++++ Exercise material

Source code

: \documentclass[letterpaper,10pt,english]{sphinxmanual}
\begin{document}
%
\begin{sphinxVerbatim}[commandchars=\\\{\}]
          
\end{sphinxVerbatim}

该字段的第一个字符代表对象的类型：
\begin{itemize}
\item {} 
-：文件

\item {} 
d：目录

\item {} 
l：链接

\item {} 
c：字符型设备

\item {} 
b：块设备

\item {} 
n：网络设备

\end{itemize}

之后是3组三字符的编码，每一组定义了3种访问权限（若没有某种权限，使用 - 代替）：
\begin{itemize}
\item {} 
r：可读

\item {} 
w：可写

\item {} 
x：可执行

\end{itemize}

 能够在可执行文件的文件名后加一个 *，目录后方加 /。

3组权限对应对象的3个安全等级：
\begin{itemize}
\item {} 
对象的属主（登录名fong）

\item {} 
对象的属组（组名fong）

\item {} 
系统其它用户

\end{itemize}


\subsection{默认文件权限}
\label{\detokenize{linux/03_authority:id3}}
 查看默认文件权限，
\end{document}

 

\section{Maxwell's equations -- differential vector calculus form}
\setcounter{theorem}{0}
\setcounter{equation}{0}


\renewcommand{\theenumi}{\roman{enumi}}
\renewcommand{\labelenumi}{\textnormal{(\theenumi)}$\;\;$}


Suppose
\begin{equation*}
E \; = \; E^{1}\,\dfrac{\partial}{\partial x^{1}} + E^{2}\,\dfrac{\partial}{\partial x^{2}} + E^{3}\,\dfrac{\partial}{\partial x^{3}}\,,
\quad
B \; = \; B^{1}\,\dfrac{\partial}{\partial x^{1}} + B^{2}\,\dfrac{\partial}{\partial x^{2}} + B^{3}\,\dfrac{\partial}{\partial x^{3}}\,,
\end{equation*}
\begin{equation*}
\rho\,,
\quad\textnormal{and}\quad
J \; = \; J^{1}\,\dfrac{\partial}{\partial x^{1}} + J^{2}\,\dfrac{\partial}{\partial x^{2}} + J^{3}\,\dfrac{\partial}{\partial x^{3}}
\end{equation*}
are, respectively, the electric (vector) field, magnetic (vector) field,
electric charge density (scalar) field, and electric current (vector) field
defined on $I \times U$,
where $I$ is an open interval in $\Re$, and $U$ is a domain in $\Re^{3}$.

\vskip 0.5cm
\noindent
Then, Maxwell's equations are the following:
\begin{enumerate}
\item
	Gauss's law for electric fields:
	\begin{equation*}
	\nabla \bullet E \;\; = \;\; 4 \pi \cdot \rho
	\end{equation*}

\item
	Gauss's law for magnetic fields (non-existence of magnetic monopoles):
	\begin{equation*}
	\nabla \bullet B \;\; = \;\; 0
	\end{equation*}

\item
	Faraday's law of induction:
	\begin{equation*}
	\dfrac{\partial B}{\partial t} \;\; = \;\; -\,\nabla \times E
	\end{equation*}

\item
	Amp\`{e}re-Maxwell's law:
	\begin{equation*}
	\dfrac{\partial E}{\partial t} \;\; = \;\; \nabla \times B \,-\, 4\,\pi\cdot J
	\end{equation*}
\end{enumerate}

++++++++

Task: Your reply should contain every record, unchanged and complete.

Solution for this exercise:
Source code

: \documentclass[letterpaper,10pt,english]{sphinxmanual}
\begin{document}
%
\begin{sphinxVerbatim}[commandchars=\\\{\}]
          
\end{sphinxVerbatim}

该字段的第一个字符代表对象的类型：
\begin{itemize}
\item {} 
-：文件

\item {} 
d：目录

\item {} 
l：链接

\item {} 
c：字符型设备

\item {} 
b：块设备

\item {} 
n：网络设备

\end{itemize}

之后是3组三字符的编码，每一组定义了3种访问权限（若没有某种权限，使用 - 代替）：
\begin{itemize}
\item {} 
r：可读

\item {} 
w：可写

\item {} 
x：可执行

\end{itemize}

 能够在可执行文件的文件名后加一个 *，目录后方加 /。

3组权限对应对象的3个安全等级：
\begin{itemize}
\item {} 
对象的属主（登录名fong）

\item {} 
对象的属组（组名fong）

\item {} 
系统其它用户

\end{itemize}


\subsection{默认文件权限}
\label{\detokenize{linux/03_authority:id3}}
 查看默认文件权限，
\end{document}

 

\section{Maxwell's equations -- differential vector calculus form}
\setcounter{theorem}{0}
\setcounter{equation}{0}


\renewcommand{\theenumi}{\roman{enumi}}
\renewcommand{\labelenumi}{\textnormal{(\theenumi)}$\;\;$}


Suppose
\begin{equation*}
E \; = \; E^{1}\,\dfrac{\partial}{\partial x^{1}} + E^{2}\,\dfrac{\partial}{\partial x^{2}} + E^{3}\,\dfrac{\partial}{\partial x^{3}}\,,
\quad
B \; = \; B^{1}\,\dfrac{\partial}{\partial x^{1}} + B^{2}\,\dfrac{\partial}{\partial x^{2}} + B^{3}\,\dfrac{\partial}{\partial x^{3}}\,,
\end{equation*}
\begin{equation*}
\rho\,,
\quad\textnormal{and}\quad
J \; = \; J^{1}\,\dfrac{\partial}{\partial x^{1}} + J^{2}\,\dfrac{\partial}{\partial x^{2}} + J^{3}\,\dfrac{\partial}{\partial x^{3}}
\end{equation*}
are, respectively, the electric (vector) field, magnetic (vector) field,
electric charge density (scalar) field, and electric current (vector) field
defined on $I \times U$,
where $I$ is an open interval in $\Re$, and $U$ is a domain in $\Re^{3}$.

\vskip 0.5cm
\noindent
Then, Maxwell's equations are the following:
\begin{enumerate}
\item
	Gauss's law for electric fields:
	\begin{equation*}
	\nabla \bullet E \;\; = \;\; 4 \pi \cdot \rho
	\end{equation*}

\item
	Gauss's law for magnetic fields (non-existence of magnetic monopoles):
	\begin{equation*}
	\nabla \bullet B \;\; = \;\; 0
	\end{equation*}

\item
	Faraday's law of induction:
	\begin{equation*}
	\dfrac{\partial B}{\partial t} \;\; = \;\; -\,\nabla \times E
	\end{equation*}

\item
	Amp\`{e}re-Maxwell's law:
	\begin{equation*}
	\dfrac{\partial E}{\partial t} \;\; = \;\; \nabla \times B \,-\, 4\,\pi\cdot J
	\end{equation*}
\end{enumerate}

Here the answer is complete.